Em 2019, Minas Gerais produziu cerca de 24 milhões de sacas de café. O recuo é de quase 30% em relação ao ano passado, o que não retira o Estado do posto de principal produtor do País, respondendo por metade de todo o café colhido em território brasileiro.
Mas, com o crescimento do nicho de cafés diferenciados – com qualidade superior ou certificado de práticas sustentáveis – as possibilidades de recuperação do setor também se ampliam. Quase 7,0 milhões de sacas do produto foram exportadas em 2019, segundo o Conselho dos Exportadores de Café do Brasil (Cecafé), número quase o dobro do alcançado duas safras atrás.

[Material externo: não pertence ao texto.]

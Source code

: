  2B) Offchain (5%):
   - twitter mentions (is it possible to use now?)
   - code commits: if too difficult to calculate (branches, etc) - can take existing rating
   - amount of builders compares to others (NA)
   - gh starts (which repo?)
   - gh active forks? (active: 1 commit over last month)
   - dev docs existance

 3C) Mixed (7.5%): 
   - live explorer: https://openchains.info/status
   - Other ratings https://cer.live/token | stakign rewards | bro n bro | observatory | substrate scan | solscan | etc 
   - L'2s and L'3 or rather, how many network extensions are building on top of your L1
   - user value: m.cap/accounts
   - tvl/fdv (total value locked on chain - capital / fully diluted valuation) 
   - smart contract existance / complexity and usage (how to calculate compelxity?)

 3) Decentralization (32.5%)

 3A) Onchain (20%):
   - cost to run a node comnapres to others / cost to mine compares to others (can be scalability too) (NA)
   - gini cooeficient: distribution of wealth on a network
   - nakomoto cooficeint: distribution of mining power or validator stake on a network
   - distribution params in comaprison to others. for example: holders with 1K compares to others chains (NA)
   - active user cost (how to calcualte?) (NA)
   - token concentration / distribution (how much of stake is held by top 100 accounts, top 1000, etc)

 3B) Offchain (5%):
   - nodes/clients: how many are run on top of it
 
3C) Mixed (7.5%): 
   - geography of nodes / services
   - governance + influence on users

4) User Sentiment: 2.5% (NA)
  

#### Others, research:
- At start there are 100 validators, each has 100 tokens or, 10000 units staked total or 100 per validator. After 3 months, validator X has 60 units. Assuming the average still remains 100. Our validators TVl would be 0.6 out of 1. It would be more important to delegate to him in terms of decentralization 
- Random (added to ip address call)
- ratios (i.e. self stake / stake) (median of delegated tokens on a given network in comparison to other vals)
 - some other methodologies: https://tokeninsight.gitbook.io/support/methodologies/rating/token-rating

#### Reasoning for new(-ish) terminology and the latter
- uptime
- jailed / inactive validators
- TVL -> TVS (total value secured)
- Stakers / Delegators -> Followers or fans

“O volume representa 18,6% de participação no total do grão exportado em 2019 e um crescimento de 23,4% na comparação com o mesmo período do ano anterior. Já a receita cambial foi de US$ 1,1 bilhão no período, representando 23,5% do total da receita gerada pelo Brasil com as exportações realizadas em 2019”, destaca o relatório.
Produtor e empreendedor do comércio de cafés especiais, Bruno Souza vê novos mercados de consumo que o produto mineiro e brasileiro de alta qualidade e certificado pelas práticas sustentáveis nas plantações poderá conquistar em 2020, ano de natural renovação do fôlego das lavouras. “O crescimento é constante desse segmento no País há pelo menos três anos. Café especial sempre teve preço. Cheguei a pagar R$ 3.500 a saca (de 60 quilos) quando o preço de mercado (cotado em bolsa de valores) era de R$ 380”, afirma.

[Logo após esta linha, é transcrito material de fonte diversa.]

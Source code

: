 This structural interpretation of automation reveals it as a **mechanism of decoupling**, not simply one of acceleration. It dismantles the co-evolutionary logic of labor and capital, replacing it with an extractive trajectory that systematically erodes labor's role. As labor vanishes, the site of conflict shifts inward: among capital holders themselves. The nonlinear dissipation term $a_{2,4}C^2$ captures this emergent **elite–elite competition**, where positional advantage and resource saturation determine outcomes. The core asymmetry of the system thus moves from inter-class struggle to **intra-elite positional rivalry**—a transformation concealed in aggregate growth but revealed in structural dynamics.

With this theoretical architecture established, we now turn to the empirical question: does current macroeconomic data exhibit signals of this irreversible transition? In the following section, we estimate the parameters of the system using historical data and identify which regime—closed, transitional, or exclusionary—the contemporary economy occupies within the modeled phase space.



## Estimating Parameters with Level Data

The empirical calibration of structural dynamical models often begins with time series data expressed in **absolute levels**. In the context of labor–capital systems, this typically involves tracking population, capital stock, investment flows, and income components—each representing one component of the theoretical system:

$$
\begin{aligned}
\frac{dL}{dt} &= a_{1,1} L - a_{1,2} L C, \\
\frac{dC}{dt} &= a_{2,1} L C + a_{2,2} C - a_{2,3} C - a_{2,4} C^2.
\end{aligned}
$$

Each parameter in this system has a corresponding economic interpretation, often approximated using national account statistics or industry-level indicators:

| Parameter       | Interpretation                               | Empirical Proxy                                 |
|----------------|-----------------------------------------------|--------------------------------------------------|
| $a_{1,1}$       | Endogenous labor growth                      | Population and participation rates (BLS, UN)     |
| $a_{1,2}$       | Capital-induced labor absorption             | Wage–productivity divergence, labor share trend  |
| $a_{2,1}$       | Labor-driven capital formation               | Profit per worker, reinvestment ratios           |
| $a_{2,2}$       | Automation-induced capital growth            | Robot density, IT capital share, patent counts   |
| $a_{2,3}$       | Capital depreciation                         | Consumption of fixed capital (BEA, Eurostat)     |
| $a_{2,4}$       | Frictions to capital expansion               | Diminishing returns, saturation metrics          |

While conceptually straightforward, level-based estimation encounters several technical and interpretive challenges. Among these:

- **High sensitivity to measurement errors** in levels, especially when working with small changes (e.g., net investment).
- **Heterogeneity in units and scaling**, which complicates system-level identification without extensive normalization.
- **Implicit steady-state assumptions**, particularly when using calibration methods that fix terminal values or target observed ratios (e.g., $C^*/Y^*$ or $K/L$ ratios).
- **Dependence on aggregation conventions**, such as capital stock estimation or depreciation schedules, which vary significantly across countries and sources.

De olho no crescimento do mercado de cafés especiais, a Cooxupé, maior cooperativa do País, criou em 2009 uma subsidiária só para cuidar desse tipo de produto, a SMC, e incentivar os associados a entrarem na onda.
Há quatro anos, criou um programa específico para identificar os grãos premium entre as toneladas que chegam à cooperativa pelos mais de 14 mil cooperados. Funcionários treinados identificam os lotes que entram na classificação e encaminham para a SMC, que faz a oferta ao produtor de acordo com a pontuação atingida.
Em 2016, primeiro ano do programa, a cooperativa identificou 10,5 mil sacas de cafés especiais entre toda a sua produção. Em 2017, o número saltou para 17,9 mil. Em 2018, foram 31,3 mil sacas — ainda pouco perto das 6,4 milhões de sacas recebidas no ano.
No ano passado, a SMC pagou, em média, de R$ 40 a R$ 150 a mais pela saca de cafés especiais em relação ao preço da commodity. É o caso do pequeno produtor rural, Gabriel Antônio Madeira, que sempre produziu café em Nova Resende (MG). Na última safra, seguiu o ritual de colher suas 200 sacas nas montanhas e destiná-las à cooperativa.
Foi, porém, surpreendido ao descobrir, por acaso, um lote de cafés especiais em meio à sua produção. Em vez dos cerca de R$ 460 atuais pela saca de 60 kg, vendeu cada uma por R$ 2.750. E, se depender da demanda, o cultivo voltado ao produto ‘premium’ deve continuar em alta.
O assessor técnico especial do café na Secretaria de Estado de Agricultura, Pecuária e Abastecimento de Minas Gerais (Seapa), Niwton Moraes afirma que a mudança no perfil produtivo do País vem ganhando força há duas décadas. “Chegamos a um patamar interessante de exportação desse café diferenciado porque o preço é pelo menos 15% superior ao valor do café commodity, podendo custar até o dobro.
Vale lembrar que a qualidade não tem tanta vinculação com a variedade, mas sim com a condição climática, a altitude e o zelo do produtor com a colheita”, analisa.
Mercado externo
Estados Unidos, Alemanha, Japão, Itália, Bélgica, Canadá, Reino Unido, Suécia, Finlândia e Espanha já importam a maioria do café especial produzido em Minas. E a demanda crescente não se dá por acaso: a procura está ligada ao movimento internacional conhecido como a “quarta onda do café”, ou seja, momento em que a forma de consumo da bebida se transforma em uma experiência sensorial e o produto passa a ser mais valorizado.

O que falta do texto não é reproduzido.